■ **Exercise description**:
Please retype the data below in full.

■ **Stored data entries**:
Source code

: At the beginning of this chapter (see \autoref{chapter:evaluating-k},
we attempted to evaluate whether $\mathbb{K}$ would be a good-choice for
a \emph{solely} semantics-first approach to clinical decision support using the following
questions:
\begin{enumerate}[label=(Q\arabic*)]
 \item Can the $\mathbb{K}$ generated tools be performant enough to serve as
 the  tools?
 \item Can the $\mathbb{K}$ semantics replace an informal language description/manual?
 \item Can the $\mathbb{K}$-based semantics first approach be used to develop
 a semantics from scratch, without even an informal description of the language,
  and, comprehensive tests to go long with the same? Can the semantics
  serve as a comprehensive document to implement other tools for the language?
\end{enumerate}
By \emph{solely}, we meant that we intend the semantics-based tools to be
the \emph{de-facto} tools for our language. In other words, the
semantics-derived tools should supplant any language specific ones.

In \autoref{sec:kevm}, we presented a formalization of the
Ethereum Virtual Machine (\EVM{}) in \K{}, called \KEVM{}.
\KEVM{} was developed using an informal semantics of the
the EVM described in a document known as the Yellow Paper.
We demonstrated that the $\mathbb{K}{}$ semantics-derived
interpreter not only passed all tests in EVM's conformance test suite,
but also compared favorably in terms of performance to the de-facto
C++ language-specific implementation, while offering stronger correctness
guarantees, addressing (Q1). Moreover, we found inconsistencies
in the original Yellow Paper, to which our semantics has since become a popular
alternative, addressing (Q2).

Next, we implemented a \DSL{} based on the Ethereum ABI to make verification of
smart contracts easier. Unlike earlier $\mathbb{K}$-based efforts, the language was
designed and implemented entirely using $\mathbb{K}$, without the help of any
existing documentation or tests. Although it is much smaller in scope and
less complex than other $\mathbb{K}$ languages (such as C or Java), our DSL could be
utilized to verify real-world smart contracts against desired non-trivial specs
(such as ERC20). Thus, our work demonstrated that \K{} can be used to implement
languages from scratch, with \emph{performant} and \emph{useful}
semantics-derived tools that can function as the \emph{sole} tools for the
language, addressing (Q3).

■ **Solution for this exercise**:
Source code

: At the beginning of this chapter (see \autoref{chapter:evaluating-k},
we attempted to evaluate whether $\mathbb{K}$ would be a good-choice for
a \emph{solely} semantics-first approach to clinical decision support using the following
questions:
\begin{enumerate}[label=(Q\arabic*)]
 \item Can the $\mathbb{K}$ generated tools be performant enough to serve as
 the  tools?
 \item Can the $\mathbb{K}$ semantics replace an informal language description/manual?
 \item Can the $\mathbb{K}$-based semantics first approach be used to develop
 a semantics from scratch, without even an informal description of the language,
  and, comprehensive tests to go long with the same? Can the semantics
  serve as a comprehensive document to implement other tools for the language?
\end{enumerate}
By \emph{solely}, we meant that we intend the semantics-based tools to be
the \emph{de-facto} tools for our language. In other words, the
semantics-derived tools should supplant any language specific ones.

In \autoref{sec:kevm}, we presented a formalization of the
Ethereum Virtual Machine (\EVM{}) in \K{}, called \KEVM{}.
\KEVM{} was developed using an informal semantics of the
the EVM described in a document known as the Yellow Paper.
We demonstrated that the $\mathbb{K}{}$ semantics-derived
interpreter not only passed all tests in EVM's conformance test suite,
but also compared favorably in terms of performance to the de-facto
C++ language-specific implementation, while offering stronger correctness
guarantees, addressing (Q1). Moreover, we found inconsistencies
in the original Yellow Paper, to which our semantics has since become a popular
alternative, addressing (Q2).

Next, we implemented a \DSL{} based on the Ethereum ABI to make verification of
smart contracts easier. Unlike earlier $\mathbb{K}$-based efforts, the language was
designed and implemented entirely using $\mathbb{K}$, without the help of any
existing documentation or tests. Although it is much smaller in scope and
less complex than other $\mathbb{K}$ languages (such as C or Java), our DSL could be
utilized to verify real-world smart contracts against desired non-trivial specs
(such as ERC20). Thus, our work demonstrated that \K{} can be used to implement
languages from scratch, with \emph{performant} and \emph{useful}
semantics-derived tools that can function as the \emph{sole} tools for the
language, addressing (Q3).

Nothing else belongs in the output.